■ Activity: Every line from the one containing "### 2.5 Créer le fichier de certificat" to the end of the listing below should be transcribed exactly, and no line outside that span should appear.

*****

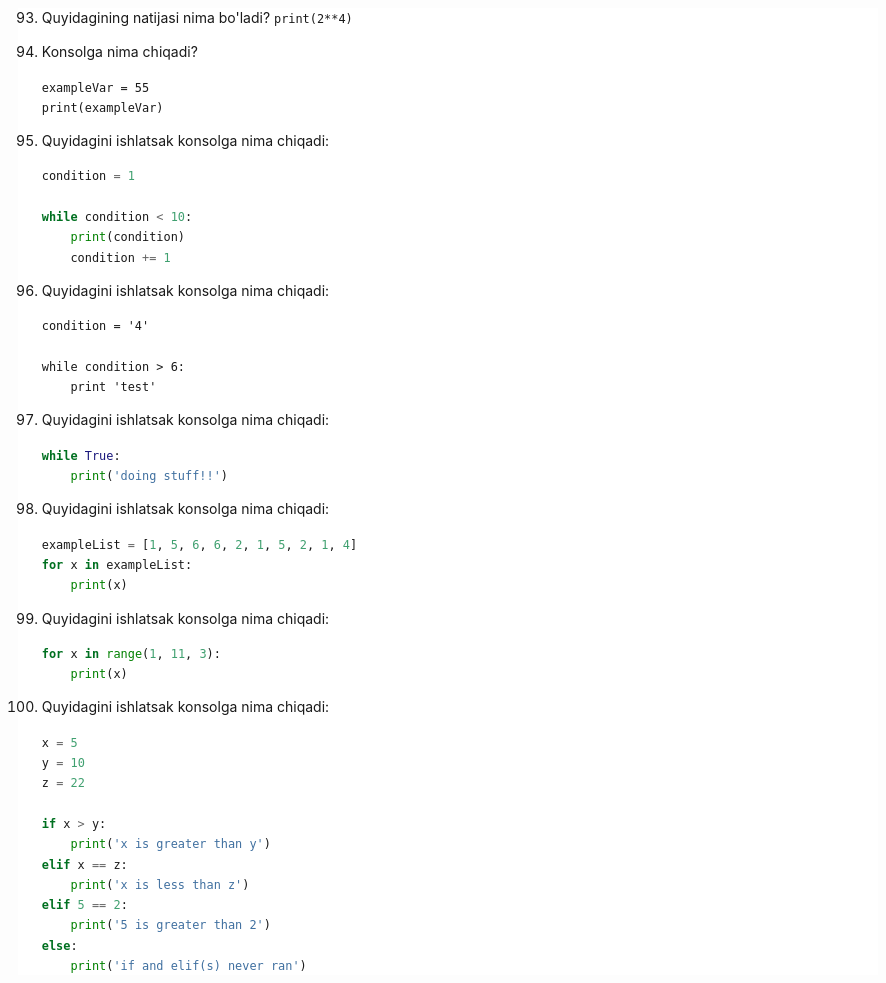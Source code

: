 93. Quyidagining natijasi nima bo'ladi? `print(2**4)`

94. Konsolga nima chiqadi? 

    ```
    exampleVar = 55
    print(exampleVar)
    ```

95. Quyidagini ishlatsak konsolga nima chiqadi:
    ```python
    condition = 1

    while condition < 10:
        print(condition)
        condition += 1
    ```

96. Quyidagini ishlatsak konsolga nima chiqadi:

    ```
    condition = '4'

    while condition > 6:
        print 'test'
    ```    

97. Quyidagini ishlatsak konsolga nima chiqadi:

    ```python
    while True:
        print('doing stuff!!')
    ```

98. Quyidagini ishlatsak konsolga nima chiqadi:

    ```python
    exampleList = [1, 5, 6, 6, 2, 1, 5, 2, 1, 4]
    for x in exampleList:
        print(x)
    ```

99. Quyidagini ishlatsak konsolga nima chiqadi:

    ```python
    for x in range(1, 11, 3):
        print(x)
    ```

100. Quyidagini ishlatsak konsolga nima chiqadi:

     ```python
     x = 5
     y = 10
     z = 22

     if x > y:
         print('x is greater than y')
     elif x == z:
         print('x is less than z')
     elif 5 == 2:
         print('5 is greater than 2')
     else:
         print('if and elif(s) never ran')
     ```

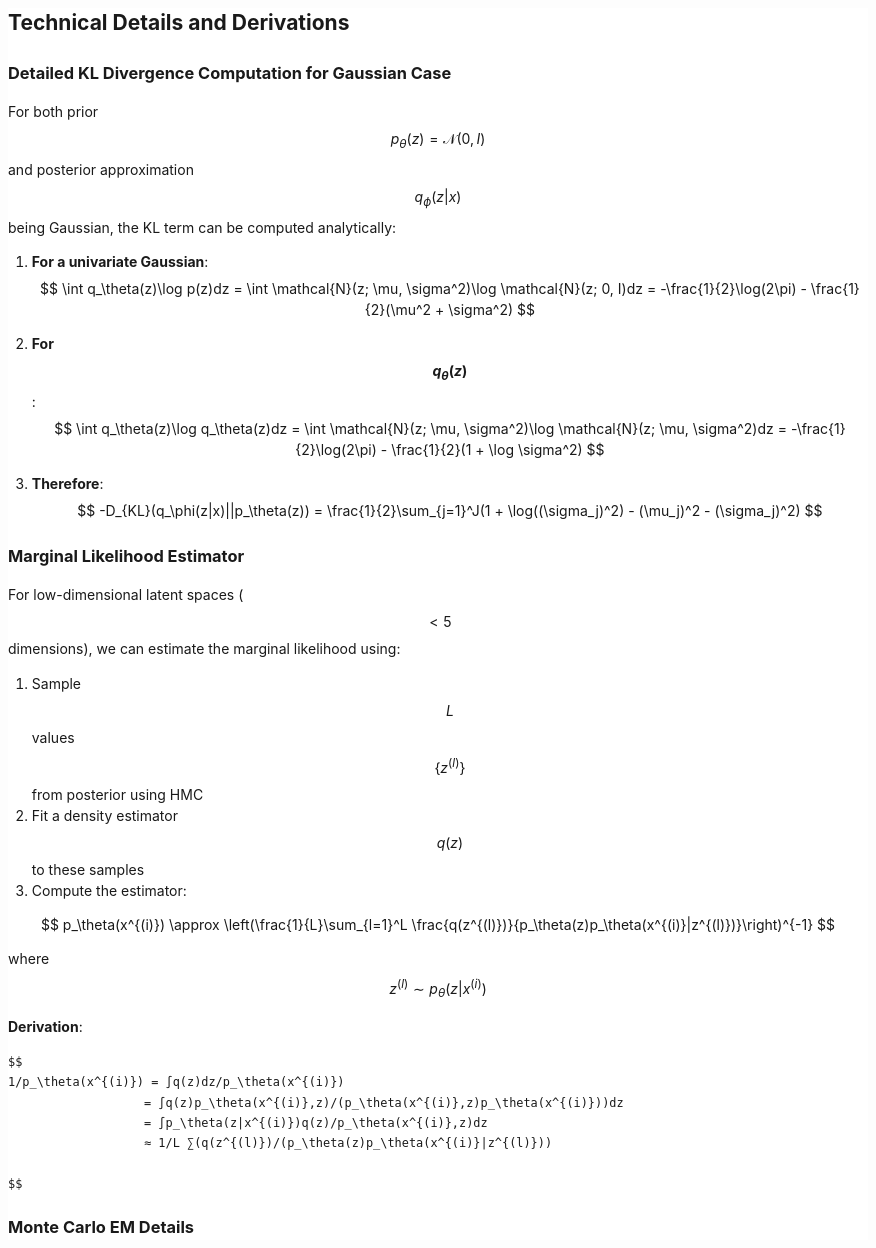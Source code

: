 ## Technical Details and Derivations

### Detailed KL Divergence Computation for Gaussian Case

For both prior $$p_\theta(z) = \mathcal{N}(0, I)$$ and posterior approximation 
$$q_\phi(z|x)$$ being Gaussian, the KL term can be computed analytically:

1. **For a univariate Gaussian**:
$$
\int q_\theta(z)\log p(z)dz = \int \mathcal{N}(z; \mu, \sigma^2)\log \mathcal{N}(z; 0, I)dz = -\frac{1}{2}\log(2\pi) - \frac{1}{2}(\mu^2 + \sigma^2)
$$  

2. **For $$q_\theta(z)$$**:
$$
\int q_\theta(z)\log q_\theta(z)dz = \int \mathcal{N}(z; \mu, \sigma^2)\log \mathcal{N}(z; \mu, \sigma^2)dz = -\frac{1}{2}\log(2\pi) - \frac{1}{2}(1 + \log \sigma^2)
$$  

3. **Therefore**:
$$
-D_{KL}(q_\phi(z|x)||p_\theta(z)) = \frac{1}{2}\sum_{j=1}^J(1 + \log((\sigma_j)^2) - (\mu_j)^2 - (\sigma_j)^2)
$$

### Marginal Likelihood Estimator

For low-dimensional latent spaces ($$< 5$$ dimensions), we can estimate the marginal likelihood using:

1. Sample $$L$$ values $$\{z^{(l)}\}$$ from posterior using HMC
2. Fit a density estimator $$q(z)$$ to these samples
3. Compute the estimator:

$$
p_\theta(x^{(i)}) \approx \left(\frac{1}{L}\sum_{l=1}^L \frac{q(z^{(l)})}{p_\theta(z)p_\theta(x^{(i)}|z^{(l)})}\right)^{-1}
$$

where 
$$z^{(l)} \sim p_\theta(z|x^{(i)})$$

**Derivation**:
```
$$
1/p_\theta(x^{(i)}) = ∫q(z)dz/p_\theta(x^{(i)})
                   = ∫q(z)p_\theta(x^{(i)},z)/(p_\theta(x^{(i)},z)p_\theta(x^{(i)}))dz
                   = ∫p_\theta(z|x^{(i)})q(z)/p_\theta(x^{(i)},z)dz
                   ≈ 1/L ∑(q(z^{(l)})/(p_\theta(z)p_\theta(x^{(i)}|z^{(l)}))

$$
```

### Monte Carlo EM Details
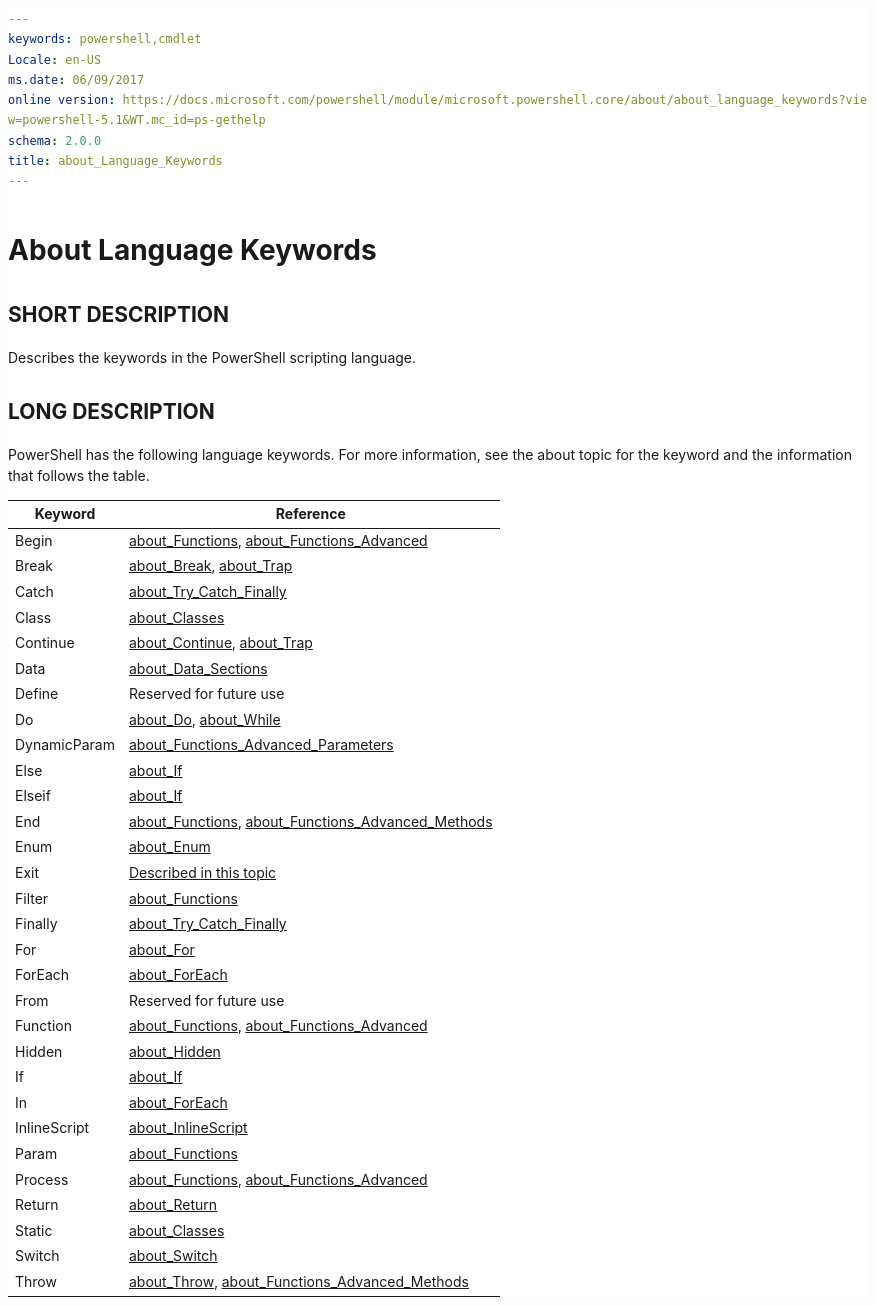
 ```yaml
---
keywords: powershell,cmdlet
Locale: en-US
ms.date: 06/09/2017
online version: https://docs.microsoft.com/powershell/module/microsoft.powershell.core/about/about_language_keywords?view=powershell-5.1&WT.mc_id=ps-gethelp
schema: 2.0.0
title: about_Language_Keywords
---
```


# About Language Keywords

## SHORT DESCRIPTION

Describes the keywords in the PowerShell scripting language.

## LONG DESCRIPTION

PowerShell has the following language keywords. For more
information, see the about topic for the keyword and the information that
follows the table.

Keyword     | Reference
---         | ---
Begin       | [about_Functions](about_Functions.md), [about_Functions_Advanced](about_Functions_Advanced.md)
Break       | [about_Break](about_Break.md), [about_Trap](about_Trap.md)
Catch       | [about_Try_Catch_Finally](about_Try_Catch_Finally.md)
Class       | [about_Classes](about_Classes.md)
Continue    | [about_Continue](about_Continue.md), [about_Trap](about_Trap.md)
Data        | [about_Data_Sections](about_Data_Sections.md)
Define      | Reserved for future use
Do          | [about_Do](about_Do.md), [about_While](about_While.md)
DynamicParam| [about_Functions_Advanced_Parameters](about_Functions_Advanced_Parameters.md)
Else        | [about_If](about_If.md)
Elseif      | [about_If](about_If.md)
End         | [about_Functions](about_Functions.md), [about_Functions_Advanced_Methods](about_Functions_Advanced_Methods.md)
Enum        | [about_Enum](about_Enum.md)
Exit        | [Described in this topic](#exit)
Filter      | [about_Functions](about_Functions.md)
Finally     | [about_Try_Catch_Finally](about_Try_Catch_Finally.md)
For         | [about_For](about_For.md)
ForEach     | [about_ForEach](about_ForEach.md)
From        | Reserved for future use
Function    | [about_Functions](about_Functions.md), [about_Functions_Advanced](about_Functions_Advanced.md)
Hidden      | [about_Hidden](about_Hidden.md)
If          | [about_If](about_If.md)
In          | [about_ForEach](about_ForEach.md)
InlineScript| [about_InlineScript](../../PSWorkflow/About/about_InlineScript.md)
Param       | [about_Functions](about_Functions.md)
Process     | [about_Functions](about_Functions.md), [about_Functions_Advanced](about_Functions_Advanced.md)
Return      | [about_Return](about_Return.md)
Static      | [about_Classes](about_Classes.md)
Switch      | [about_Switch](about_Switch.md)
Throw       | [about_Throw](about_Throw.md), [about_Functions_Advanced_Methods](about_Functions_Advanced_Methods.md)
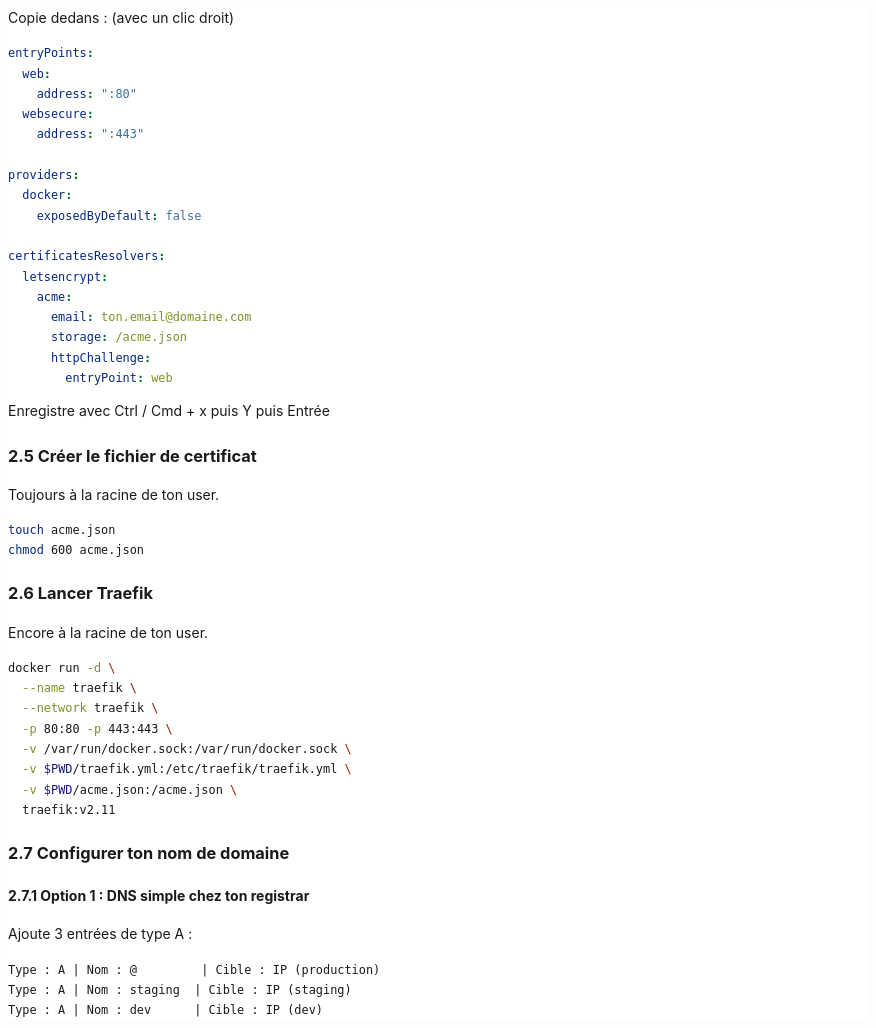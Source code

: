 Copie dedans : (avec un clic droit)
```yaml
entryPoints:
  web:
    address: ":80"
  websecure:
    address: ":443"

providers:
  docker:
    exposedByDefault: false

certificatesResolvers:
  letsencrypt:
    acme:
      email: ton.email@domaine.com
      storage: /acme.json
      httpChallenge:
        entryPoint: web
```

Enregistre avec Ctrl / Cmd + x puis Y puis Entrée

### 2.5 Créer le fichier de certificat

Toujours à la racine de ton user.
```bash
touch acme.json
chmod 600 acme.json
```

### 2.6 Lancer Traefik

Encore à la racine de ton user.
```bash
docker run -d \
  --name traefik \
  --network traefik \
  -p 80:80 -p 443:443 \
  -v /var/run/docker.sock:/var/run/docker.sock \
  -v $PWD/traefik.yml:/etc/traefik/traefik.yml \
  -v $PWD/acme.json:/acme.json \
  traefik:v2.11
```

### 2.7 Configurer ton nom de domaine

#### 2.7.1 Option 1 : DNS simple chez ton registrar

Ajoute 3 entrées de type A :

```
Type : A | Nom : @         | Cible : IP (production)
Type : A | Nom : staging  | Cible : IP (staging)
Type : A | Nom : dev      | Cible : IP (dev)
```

*****

■ Exercise output:
### 2.5 Créer le fichier de certificat

Toujours à la racine de ton user.
```bash
touch acme.json
chmod 600 acme.json
```

### 2.6 Lancer Traefik

Encore à la racine de ton user.
```bash
docker run -d \
  --name traefik \
  --network traefik \
  -p 80:80 -p 443:443 \
  -v /var/run/docker.sock:/var/run/docker.sock \
  -v $PWD/traefik.yml:/etc/traefik/traefik.yml \
  -v $PWD/acme.json:/acme.json \
  traefik:v2.11
```

### 2.7 Configurer ton nom de domaine

#### 2.7.1 Option 1 : DNS simple chez ton registrar

Ajoute 3 entrées de type A :

```
Type : A | Nom : @         | Cible : IP (production)
Type : A | Nom : staging  | Cible : IP (staging)
Type : A | Nom : dev      | Cible : IP (dev)
```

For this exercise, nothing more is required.